[Plain-text document sources]

-- Opening Marker --

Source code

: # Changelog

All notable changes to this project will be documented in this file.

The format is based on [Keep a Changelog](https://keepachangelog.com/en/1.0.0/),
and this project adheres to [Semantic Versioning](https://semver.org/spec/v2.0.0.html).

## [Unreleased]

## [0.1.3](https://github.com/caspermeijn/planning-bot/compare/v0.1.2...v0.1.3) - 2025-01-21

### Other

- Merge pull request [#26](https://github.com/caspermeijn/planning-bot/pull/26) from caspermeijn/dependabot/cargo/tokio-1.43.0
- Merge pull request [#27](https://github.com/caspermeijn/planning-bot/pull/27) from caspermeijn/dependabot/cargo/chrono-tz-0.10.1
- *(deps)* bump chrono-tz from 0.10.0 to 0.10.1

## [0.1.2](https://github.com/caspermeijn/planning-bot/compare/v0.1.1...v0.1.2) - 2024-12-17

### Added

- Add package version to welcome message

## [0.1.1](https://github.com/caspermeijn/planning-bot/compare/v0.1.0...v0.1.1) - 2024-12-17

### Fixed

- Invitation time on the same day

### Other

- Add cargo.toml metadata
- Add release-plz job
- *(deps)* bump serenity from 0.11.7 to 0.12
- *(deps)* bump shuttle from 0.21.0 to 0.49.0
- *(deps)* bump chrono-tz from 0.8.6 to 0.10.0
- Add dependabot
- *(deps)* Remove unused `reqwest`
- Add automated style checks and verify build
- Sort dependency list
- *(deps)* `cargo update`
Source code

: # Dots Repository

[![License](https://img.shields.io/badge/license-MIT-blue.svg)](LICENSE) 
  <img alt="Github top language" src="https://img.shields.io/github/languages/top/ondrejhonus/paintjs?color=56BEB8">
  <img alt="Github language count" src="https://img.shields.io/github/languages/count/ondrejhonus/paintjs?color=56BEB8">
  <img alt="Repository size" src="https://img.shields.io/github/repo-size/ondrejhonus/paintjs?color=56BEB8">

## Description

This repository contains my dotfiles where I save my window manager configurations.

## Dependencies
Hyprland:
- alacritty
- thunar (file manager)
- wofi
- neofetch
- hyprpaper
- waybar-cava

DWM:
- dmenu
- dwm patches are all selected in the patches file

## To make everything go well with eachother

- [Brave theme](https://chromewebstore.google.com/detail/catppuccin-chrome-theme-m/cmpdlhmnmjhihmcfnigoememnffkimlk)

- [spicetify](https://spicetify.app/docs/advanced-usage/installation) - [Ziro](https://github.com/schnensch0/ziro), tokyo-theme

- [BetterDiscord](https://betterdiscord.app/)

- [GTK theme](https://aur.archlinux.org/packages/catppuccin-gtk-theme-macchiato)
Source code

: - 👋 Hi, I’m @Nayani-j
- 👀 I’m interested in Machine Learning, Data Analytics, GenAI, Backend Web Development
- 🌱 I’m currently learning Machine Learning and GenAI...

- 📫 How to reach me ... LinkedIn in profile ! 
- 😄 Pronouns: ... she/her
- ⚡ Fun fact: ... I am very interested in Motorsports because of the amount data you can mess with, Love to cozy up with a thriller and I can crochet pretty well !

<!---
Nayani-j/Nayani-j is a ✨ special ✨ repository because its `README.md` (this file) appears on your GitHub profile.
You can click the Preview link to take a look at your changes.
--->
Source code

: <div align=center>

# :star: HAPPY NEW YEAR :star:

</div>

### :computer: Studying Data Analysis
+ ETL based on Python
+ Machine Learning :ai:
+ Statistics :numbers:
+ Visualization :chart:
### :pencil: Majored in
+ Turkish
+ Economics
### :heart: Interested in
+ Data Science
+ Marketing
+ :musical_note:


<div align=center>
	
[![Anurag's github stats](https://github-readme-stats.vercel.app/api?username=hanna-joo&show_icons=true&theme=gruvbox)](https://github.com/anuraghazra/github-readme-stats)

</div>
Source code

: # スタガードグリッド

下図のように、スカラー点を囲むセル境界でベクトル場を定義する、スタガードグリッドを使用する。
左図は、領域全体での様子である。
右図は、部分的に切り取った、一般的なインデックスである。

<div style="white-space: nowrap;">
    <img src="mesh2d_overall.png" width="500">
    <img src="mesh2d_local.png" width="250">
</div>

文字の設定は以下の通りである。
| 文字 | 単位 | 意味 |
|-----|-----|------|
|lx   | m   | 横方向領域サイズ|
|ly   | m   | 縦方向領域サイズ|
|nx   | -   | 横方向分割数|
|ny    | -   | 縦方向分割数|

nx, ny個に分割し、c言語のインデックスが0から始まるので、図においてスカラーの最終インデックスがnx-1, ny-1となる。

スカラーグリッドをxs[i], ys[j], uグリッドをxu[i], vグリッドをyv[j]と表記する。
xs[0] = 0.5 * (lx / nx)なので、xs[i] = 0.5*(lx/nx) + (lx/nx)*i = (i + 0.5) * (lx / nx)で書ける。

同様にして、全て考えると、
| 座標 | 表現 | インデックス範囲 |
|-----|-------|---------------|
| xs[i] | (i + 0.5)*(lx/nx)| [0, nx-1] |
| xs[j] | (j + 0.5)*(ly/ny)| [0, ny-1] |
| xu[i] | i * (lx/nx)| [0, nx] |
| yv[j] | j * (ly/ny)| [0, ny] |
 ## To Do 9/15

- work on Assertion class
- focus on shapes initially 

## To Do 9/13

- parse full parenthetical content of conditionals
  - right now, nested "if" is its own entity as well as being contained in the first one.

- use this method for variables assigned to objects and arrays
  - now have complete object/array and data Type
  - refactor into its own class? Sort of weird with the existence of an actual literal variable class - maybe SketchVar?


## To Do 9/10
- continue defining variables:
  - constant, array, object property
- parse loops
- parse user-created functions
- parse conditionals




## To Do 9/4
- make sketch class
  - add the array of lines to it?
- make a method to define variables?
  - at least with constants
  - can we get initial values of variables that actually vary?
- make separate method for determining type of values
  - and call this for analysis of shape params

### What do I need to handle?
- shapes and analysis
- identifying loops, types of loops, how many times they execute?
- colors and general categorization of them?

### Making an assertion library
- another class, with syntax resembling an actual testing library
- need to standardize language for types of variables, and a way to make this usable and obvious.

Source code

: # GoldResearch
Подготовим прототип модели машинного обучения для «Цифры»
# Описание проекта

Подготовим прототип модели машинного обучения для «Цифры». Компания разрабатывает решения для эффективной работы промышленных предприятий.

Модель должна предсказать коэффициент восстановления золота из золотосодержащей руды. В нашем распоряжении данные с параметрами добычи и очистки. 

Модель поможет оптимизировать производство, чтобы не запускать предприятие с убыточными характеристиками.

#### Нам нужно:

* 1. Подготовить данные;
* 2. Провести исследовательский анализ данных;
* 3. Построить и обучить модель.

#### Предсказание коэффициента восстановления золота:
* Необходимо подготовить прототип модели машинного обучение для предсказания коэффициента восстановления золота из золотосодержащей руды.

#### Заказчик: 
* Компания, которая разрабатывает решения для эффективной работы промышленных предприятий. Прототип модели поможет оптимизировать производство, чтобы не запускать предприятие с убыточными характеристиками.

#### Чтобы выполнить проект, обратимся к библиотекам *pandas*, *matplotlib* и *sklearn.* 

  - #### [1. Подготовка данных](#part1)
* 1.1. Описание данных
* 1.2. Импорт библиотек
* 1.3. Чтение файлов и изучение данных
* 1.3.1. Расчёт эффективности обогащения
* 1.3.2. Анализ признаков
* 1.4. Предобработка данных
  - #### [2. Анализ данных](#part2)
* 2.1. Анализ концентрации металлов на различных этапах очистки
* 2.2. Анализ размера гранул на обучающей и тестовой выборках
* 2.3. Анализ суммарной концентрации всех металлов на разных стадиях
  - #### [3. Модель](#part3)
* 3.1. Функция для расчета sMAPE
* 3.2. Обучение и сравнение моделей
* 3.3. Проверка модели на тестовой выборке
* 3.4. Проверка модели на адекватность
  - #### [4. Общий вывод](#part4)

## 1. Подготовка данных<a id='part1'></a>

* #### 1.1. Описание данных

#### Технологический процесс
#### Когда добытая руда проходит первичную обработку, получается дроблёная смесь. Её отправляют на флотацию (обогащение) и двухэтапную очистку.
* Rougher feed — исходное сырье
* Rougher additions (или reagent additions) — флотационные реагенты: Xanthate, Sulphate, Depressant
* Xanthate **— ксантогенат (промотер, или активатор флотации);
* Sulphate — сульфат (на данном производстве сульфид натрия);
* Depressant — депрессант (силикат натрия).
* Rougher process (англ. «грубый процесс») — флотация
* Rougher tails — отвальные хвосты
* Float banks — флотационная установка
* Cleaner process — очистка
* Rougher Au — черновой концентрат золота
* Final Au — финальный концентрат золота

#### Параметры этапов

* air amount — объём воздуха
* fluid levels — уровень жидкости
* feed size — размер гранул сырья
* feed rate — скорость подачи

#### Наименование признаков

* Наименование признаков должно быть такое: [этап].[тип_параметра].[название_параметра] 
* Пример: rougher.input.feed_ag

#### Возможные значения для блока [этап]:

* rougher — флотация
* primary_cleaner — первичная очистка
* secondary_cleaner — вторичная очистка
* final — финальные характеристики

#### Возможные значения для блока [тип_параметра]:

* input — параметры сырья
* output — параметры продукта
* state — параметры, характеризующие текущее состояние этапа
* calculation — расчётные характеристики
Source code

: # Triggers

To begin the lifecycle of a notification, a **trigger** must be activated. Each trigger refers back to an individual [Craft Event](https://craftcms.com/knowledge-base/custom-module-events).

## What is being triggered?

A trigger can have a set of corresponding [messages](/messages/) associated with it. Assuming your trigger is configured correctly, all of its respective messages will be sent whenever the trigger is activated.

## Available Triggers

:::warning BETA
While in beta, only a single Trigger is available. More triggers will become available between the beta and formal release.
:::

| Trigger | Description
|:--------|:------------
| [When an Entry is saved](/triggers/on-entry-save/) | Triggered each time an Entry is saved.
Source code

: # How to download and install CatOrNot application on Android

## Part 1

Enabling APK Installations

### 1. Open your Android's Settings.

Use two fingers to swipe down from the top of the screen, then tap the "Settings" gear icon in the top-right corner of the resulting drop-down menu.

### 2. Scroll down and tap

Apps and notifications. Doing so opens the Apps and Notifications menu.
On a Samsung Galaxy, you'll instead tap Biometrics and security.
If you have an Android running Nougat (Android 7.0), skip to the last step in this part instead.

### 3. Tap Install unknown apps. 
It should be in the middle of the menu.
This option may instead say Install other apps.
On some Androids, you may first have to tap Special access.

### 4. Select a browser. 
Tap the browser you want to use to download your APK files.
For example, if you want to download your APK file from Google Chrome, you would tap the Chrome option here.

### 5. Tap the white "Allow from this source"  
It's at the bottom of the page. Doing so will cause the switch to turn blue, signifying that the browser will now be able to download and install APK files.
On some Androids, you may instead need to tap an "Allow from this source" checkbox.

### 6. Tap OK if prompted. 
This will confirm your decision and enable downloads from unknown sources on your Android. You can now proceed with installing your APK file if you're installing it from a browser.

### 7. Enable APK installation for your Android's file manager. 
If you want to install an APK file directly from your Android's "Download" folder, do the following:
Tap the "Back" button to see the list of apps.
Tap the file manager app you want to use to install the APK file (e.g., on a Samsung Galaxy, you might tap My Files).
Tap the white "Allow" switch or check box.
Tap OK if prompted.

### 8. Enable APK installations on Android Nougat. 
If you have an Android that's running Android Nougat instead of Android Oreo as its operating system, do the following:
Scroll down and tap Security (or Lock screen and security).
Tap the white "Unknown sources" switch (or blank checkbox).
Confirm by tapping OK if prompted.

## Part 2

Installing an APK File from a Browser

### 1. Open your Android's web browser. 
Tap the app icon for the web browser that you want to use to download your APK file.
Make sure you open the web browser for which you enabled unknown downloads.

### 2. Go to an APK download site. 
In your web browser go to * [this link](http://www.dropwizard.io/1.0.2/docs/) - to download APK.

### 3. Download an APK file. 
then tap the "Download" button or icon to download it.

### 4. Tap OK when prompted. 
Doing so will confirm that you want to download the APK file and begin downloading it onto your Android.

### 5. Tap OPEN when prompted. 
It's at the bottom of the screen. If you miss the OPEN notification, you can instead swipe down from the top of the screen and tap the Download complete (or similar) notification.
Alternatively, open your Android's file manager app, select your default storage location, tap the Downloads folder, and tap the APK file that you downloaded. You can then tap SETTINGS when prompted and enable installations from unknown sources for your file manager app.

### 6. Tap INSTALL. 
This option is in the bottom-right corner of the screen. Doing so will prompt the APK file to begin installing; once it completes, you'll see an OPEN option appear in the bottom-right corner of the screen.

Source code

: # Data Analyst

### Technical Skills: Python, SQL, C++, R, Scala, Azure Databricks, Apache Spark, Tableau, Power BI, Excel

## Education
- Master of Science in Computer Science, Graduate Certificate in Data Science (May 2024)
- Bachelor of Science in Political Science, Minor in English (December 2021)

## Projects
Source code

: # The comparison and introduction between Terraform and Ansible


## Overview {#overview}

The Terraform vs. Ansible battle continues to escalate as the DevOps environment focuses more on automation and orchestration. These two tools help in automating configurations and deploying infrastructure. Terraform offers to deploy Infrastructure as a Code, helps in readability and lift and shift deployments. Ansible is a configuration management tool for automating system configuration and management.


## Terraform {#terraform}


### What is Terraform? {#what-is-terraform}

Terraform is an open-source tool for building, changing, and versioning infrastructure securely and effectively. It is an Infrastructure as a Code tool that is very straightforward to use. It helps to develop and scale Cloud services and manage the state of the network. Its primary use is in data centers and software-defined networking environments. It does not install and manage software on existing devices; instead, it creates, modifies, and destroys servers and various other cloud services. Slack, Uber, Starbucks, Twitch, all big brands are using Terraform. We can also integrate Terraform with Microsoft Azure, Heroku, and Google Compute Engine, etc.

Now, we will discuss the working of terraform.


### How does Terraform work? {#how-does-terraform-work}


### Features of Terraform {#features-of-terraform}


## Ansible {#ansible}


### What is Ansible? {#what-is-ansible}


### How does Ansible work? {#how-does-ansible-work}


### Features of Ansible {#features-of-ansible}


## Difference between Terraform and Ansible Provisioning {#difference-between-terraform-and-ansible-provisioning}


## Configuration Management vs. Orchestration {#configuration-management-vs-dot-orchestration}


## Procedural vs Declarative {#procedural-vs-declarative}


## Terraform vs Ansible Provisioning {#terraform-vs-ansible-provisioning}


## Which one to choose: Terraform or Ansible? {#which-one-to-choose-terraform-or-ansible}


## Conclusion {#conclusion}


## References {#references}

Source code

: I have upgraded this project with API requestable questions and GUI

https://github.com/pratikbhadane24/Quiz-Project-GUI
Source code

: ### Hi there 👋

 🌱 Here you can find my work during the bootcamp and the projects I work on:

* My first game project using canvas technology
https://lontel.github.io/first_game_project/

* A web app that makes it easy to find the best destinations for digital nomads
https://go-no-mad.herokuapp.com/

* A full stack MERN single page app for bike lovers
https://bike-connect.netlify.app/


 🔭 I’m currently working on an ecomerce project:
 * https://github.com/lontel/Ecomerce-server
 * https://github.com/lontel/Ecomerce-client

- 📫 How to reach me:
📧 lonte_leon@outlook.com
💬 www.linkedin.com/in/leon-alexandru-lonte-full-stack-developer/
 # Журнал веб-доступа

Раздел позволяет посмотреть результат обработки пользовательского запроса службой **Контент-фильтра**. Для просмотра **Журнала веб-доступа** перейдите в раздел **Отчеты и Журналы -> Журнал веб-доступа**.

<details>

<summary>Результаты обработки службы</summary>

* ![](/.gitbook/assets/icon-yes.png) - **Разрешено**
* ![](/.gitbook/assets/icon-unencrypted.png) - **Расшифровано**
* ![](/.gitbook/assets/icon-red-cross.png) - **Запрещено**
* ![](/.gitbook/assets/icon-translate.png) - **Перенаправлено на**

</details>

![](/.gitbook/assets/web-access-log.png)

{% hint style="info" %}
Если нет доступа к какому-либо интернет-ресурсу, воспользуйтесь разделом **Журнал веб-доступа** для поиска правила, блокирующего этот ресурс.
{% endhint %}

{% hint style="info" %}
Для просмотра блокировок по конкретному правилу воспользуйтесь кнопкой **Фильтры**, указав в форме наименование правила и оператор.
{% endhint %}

-- Closing Marker --

Problem requirements: Only the lines above starting at the one containing "スカラーグリッドをxs[i], ys[j], uグリッドをxu[i], vグリッドをyv[j]と表記する。" and ending at the one containing "## To Do 9/13", both included, are to be returned, exactly as they read.

Result for this task:
スカラーグリッドをxs[i], ys[j], uグリッドをxu[i], vグリッドをyv[j]と表記する。
xs[0] = 0.5 * (lx / nx)なので、xs[i] = 0.5*(lx/nx) + (lx/nx)*i = (i + 0.5) * (lx / nx)で書ける。

同様にして、全て考えると、
| 座標 | 表現 | インデックス範囲 |
|-----|-------|---------------|
| xs[i] | (i + 0.5)*(lx/nx)| [0, nx-1] |
| xs[j] | (j + 0.5)*(ly/ny)| [0, ny-1] |
| xu[i] | i * (lx/nx)| [0, nx] |
| yv[j] | j * (ly/ny)| [0, ny] |
 ## To Do 9/15

- work on Assertion class
- focus on shapes initially 

## To Do 9/13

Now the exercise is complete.